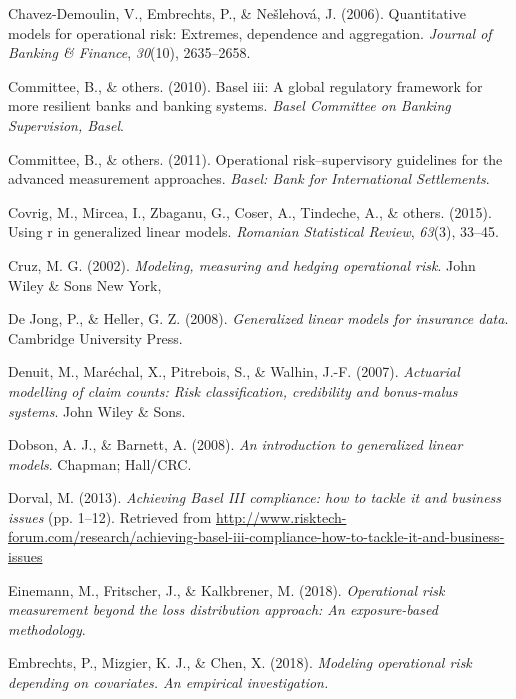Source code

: \documentclass{DissertateUSU}
\begin{document}
\leavevmode\hypertarget{ref-chavez2006quantitative}{}%
Chavez-Demoulin, V., Embrechts, P., \& Nešlehová, J. (2006).
Quantitative models for operational risk: Extremes, dependence and
aggregation. \emph{Journal of Banking \& Finance}, \emph{30}(10),
2635--2658.

\leavevmode\hypertarget{ref-basel2010basel}{}%
Committee, B., \& others. (2010). Basel iii: A global regulatory
framework for more resilient banks and banking systems. \emph{Basel
Committee on Banking Supervision, Basel}.

\leavevmode\hypertarget{ref-basel2011operational}{}%
Committee, B., \& others. (2011). Operational risk--supervisory
guidelines for the advanced measurement approaches. \emph{Basel: Bank
for International Settlements}.

\leavevmode\hypertarget{ref-covrig2015using}{}%
Covrig, M., Mircea, I., Zbaganu, G., Coser, A., Tindeche, A., \& others.
(2015). Using r in generalized linear models. \emph{Romanian Statistical
Review}, \emph{63}(3), 33--45.

\leavevmode\hypertarget{ref-cruz2002modeling}{}%
Cruz, M. G. (2002). \emph{Modeling, measuring and hedging operational
risk}. John Wiley \& Sons New York,

\leavevmode\hypertarget{ref-de2008generalized}{}%
De Jong, P., \& Heller, G. Z. (2008). \emph{Generalized linear models
for insurance data}. Cambridge University Press.

\leavevmode\hypertarget{ref-denuit2007actuarial}{}%
Denuit, M., Maréchal, X., Pitrebois, S., \& Walhin, J.-F. (2007).
\emph{Actuarial modelling of claim counts: Risk classification,
credibility and bonus-malus systems}. John Wiley \& Sons.

\leavevmode\hypertarget{ref-dobson2008introduction}{}%
Dobson, A. J., \& Barnett, A. (2008). \emph{An introduction to
generalized linear models}. Chapman; Hall/CRC.

\leavevmode\hypertarget{ref-mysis2013}{}%
Dorval, M. (2013). \emph{Achieving Basel III compliance: how to tackle
it and business issues} (pp. 1--12). Retrieved from
\url{http://www.risktech-forum.com/research/achieving-basel-iii-compliance-how-to-tackle-it-and-business-issues}

\leavevmode\hypertarget{ref-einemann2018operational}{}%
Einemann, M., Fritscher, J., \& Kalkbrener, M. (2018). \emph{Operational
risk measurement beyond the loss distribution approach: An
exposure-based methodology}.

\leavevmode\hypertarget{ref-embrechts2018modeling}{}%
Embrechts, P., Mizgier, K. J., \& Chen, X. (2018). \emph{Modeling
operational risk depending on covariates. An empirical investigation.}
\end{document}

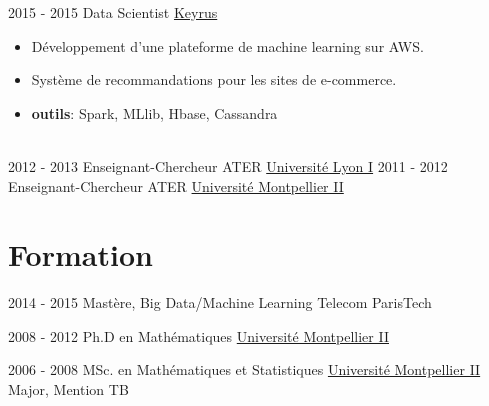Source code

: \documentclass[letterpaper]{twentysecondcvfr} %
\begin{document}
\begin{twenty}
     \twentyitem
   		{2015 - 2015}
		{}
        {Data Scientist}
        {\href{http://www.keyrus.com/}{Keyrus}}
        {}
        {
        \begin{itemize}
        \item D\'eveloppement d'une plateforme de machine learning sur AWS. 
				\item Syst\`eme de recommandations pour les sites de e-commerce.
				\item \textbf{outils}: Spark, MLlib, Hbase, Cassandra
    \end{itemize} }\\
		
	\twentyitem
   		{2012 - 2013}
		{}
        {Enseignant-Chercheur ATER}
        {\href{http://www.univ-lyon1.fr/}{Universit\'e Lyon I}}
        {}
        {}
	\twentyitem
   		{2011 - 2012}
		{}
        {Enseignant-Chercheur ATER}
        {\href{http://www.umontpellier.fr/}{Universit\'e Montpellier II}}
        {}
        {}
        
\end{twenty}





\vspace{-0.5cm}
\section{Formation}{\faGraduationCap}

\begin{twenty} %
	\twentyitemshorttest
    	{2014 - 2015}
        {}
        {Mast\`ere, Big Data/Machine Learning}
        {Telecom ParisTech}{}
				
	\twentyitemshorttest
    	{2008 - 2012}
		{}
        {Ph.D en Math\'ematiques}
        {\href{http://www.umontpellier.fr/}{Universit\'e Montpellier II}}
        {}
				
	\twentyitemshorttest
    	{2006 - 2008}
		{}
        {MSc. en Math\'ematiques et Statistiques}
        {\href{http://www.umontpellier.fr/}{Universit\'e Montpellier II}}
        {Major, Mention TB}
\end{twenty}
\end{document}
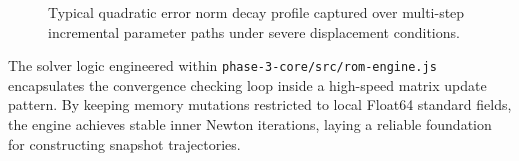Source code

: \begin{figure}[H]
    \centering
    \vspace{4cm}
    \caption{Typical quadratic error norm decay profile captured over multi-step incremental parameter paths under severe displacement conditions.}
    \label{fig:nr_convergence}
\end{figure}

\begin{devnote}
The solver logic engineered within \texttt{phase-3-core/src/rom-engine.js} encapsulates the convergence checking loop inside a high-speed matrix update pattern. By keeping memory mutations restricted to local Float64 standard fields, the engine achieves stable inner Newton iterations, laying a reliable foundation for constructing snapshot trajectories.
\end{devnote}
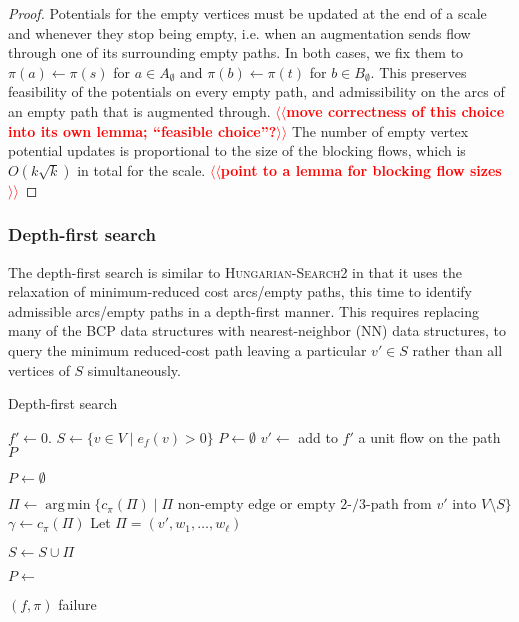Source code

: \documentclass[11pt]{article}
\makeatletter
\DeclareMathOperator*{\argmin}{arg\,min}
\theoremstyle{plain}
\numberwithin{figure}{section}
\def\n@te#1{\textsf{\boldmath \textbf{$\langle\!\langle$#1$\rangle\!\rangle$}}\leavevmode}
\def\note#1{\textcolor{red}{\n@te{#1}}}
\makeatother
\begin{document}
\begin{proof}
Potentials for the empty vertices must be updated at the end of a scale and
whenever they stop being empty, i.e. when an augmentation sends flow through
one of its surrounding empty paths.
In both cases, we fix them to $\pi(a) \gets \pi(s)$ for $a \in A_\emptyset$ and
$\pi(b) \gets \pi(t)$ for $b \in B_\emptyset$.
This preserves feasibility of the potentials on every empty path, and
admissibility on the arcs of an empty path that is augmented through.
\note{move correctness of this choice into its own lemma; ``feasible choice''?}
The number of empty vertex potential updates is proportional to the size of
the blocking flows, which is $O(k\sqrt{k})$ in total for the scale.
\note{point to a lemma for blocking flow sizes}
\end{proof}

\subsubsection{Depth-first search}

The depth-first search is similar to \textsc{Hungarian-Search2} in that it
uses the relaxation of minimum-reduced cost arcs/empty paths, this time to
identify admissible arcs/empty paths in a depth-first manner.
This requires replacing many of the BCP data structures with nearest-neighbor
(NN) data structures, to query the minimum reduced-cost path leaving a
particular $v' \in S$ rather than all vertices of $S$ simultaneously.

\begin{algorithm}
\caption{Depth-first search}
\begin{algorithmic}[1]
	\State $f' \gets 0$.
	\State $S \gets \{v \in V \mid e_f(v) > 0\}$
	\State $P \gets \emptyset$
	\Repeat
		\State $v' \gets$ 
			\State add to $f'$ a unit flow on the path $P$

			\State $P \gets \emptyset$
		\EndIf

		\Statex %
		\State $\Pi \gets \argmin\{c_\pi(\Pi) \mid \text{$\Pi$ non-empty edge or empty 2-/3-path from $v'$ into $V \setminus S$}\}$
		\State $\gamma \gets c_\pi(\Pi)$
		\State Let $\Pi = (v', w_1, \ldots, w_\ell)$

		\Statex %
			\State $S \gets S \cup \Pi$

			\State $P \gets$ 
		\EndIf

		 
			\State\Return $(f, \pi)$
		\EndIf
	\State\Return failure
\EndFunction
\end{algorithmic}
\end{algorithm}
\end{document}
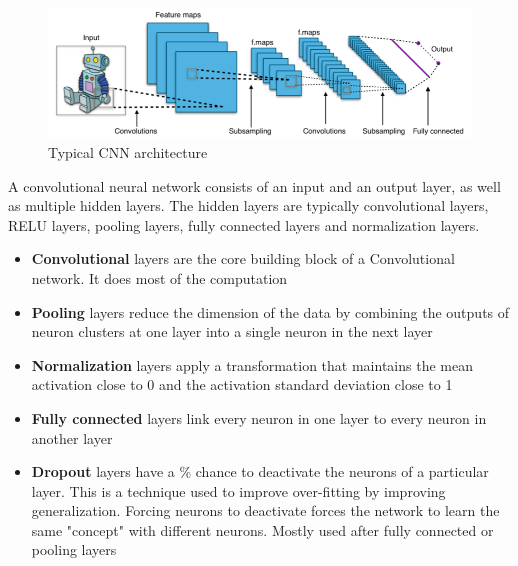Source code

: \begin{figure}[h]
	\centering
	\caption[Typical convolutional neural network architecture]{Typical CNN architecture \cite{cnn_fig}}
	\label{fig:cnn}
	\includegraphics[width=1.1\textwidth, height=1.5\textheight, keepaspectratio]{"resources/typical_cnn"}
\end{figure}

\par
A convolutional neural network consists of an input and an output layer, as well as multiple hidden layers. The hidden layers are typically convolutional layers, RELU layers, pooling layers, fully connected layers and normalization layers. \cite{cnn_git}

\begin{itemize}
	\item \textbf{Convolutional} layers are the core building block of a Convolutional network. It does most of the computation
	\item \textbf{Pooling} layers reduce the dimension of the data by combining the outputs of neuron clusters at one layer into a single neuron in the next layer
	\item \textbf{Normalization} layers apply a transformation that maintains the mean activation close to 0 and the activation standard deviation close to 1
	\item \textbf{Fully connected} layers link every neuron in one layer to every neuron in another layer
	\item \textbf{Dropout} layers have a \% chance to deactivate the neurons of a particular layer. This is a technique used to improve over-fitting by improving generalization. Forcing neurons to deactivate forces the network to learn the same "concept" with different neurons. Mostly used after fully connected or pooling layers
\end{itemize}


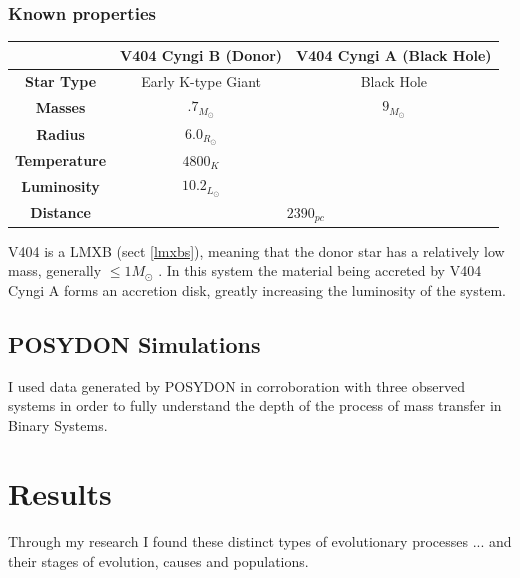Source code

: \documentclass[12pt, letterpaper]{article}
\begin{document}
        \subsubsection{Known properties}
        \begin{center}
            \begin{tabular}{||c | c c||} 
             \hline
             & \textbf{V404 Cyngi B (Donor)} & \textbf{V404 Cyngi A (Black Hole)} \\ 
             \hline\hline
             \textbf{Star Type} & Early K-type Giant & Black Hole \\ 
             \hline
             \textbf{Masses}& $.7_{M_\odot}$ \cite{Bernardini_2016} & $9_{M_\odot}$ \cite{Shahbaz_1994} \\
             \hline
             \textbf{Radius} & $6.0_{R_\odot}$ \cite{Shahbaz_1994} &  \\
             \hline
             \textbf{Temperature} & $4800_K$ \cite{Shahbaz_1994} & \\
             \hline
             \textbf{Luminosity} & $10.2_{L_\odot}$ \cite{Shahbaz_1994} &  \\ 
             \hline
             \textbf{Distance} & \multicolumn{2}{c||}{$2390_{pc}$ \cite{Bernardini_2016}} \\
             \hline
        \end{tabular} 
        \end{center}

        V404 is a LMXB (sect \ref{lmxbs}), meaning that the donor star has a relatively low mass, generally $\leq 1 M_\odot$ \cite{Bahramian_2023}. In this system the material being accreted by V404 Cyngi A forms an accretion disk, greatly increasing the luminosity of the system.
        
    \subsection{POSYDON Simulations}
         I used data generated by POSYDON \cite{Fragos_2023} in corroboration with three observed systems in order to fully understand the depth of the process of mass transfer in Binary Systems.
    \cite{TaurisvandenHeuvel+2023}


\section{\centering Results}
    Through my research I found these distinct types of evolutionary processes ... and their stages of evolution, causes and populations. 
    
\end{document}
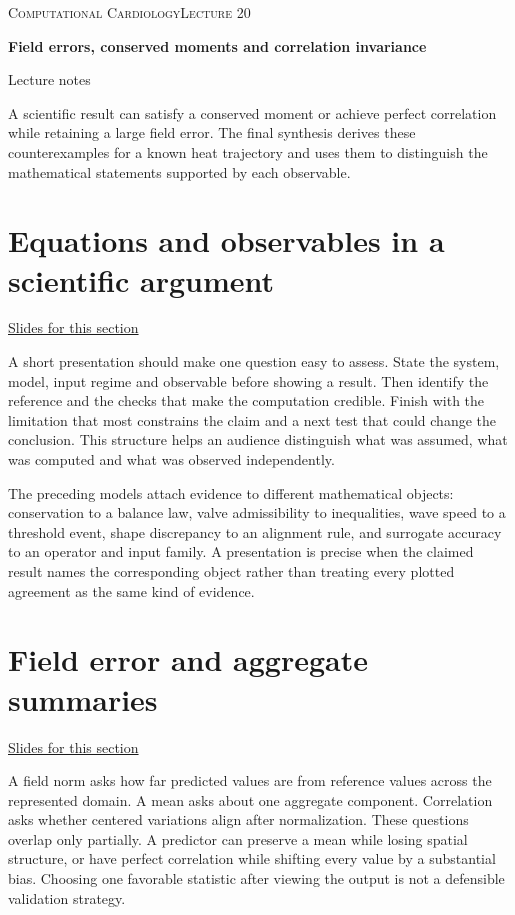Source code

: \documentclass[11pt,letterpaper]{article}
\theoremstyle{definition}\newtheorem{definition}{Definition}\newtheorem{example}{Example}
\numberwithin{equation}{section}
\begin{document}
{\small\scshape Computational Cardiology\hfill Lecture 20}\par\medskip
{\raggedright{}\LARGE\bfseries\color{ink} Field errors, conserved moments and correlation invariance\par}\medskip
{\small Lecture notes}\par\bigskip
A scientific result can satisfy a conserved moment or achieve perfect correlation while retaining a large field error. The final synthesis derives these counterexamples for a known heat trajectory and uses them to distinguish the mathematical statements supported by each observable.

\section{Equations and observables in a scientific argument}
\hypertarget{note-equations-and-observables-in-a-scientific-argument}{}\label{note:equations-and-observables-in-a-scientific-argument}
{\small \href{slides.html\#frame=an-observable-selects-part-of-a-solution\&step=1}{Slides for this section}}\par
A short presentation should make one question easy to assess. State the system, model, input regime and observable before showing a result. Then identify the reference and the checks that make the computation credible. Finish with the limitation that most constrains the claim and a next test that could change the conclusion. This structure helps an audience distinguish what was assumed, what was computed and what was observed independently.

The preceding models attach evidence to different mathematical objects: conservation to a balance law, valve admissibility to inequalities, wave speed to a threshold event, shape discrepancy to an alignment rule, and surrogate accuracy to an operator and input family. A presentation is precise when the claimed result names the corresponding object rather than treating every plotted agreement as the same kind of evidence.
\section{Field error and aggregate summaries}
\hypertarget{note-field-error-and-aggregate-summaries}{}\label{note:field-error-and-aggregate-summaries}
{\small \href{slides.html\#frame=two-explicit-candidate-fields-panel-1\&step=1}{Slides for this section}}\par
A field norm asks how far predicted values are from reference values across the represented domain. A mean asks about one aggregate component. Correlation asks whether centered variations align after normalization. These questions overlap only partially. A predictor can preserve a mean while losing spatial structure, or have perfect correlation while shifting every value by a substantial bias. Choosing one favorable statistic after viewing the output is not a defensible validation strategy.
\end{document}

★ ★ ★ ★

# Instructions to follow
The number alone, please: how many lines in the data contain the string "centering"?

# Answer for this exercise
3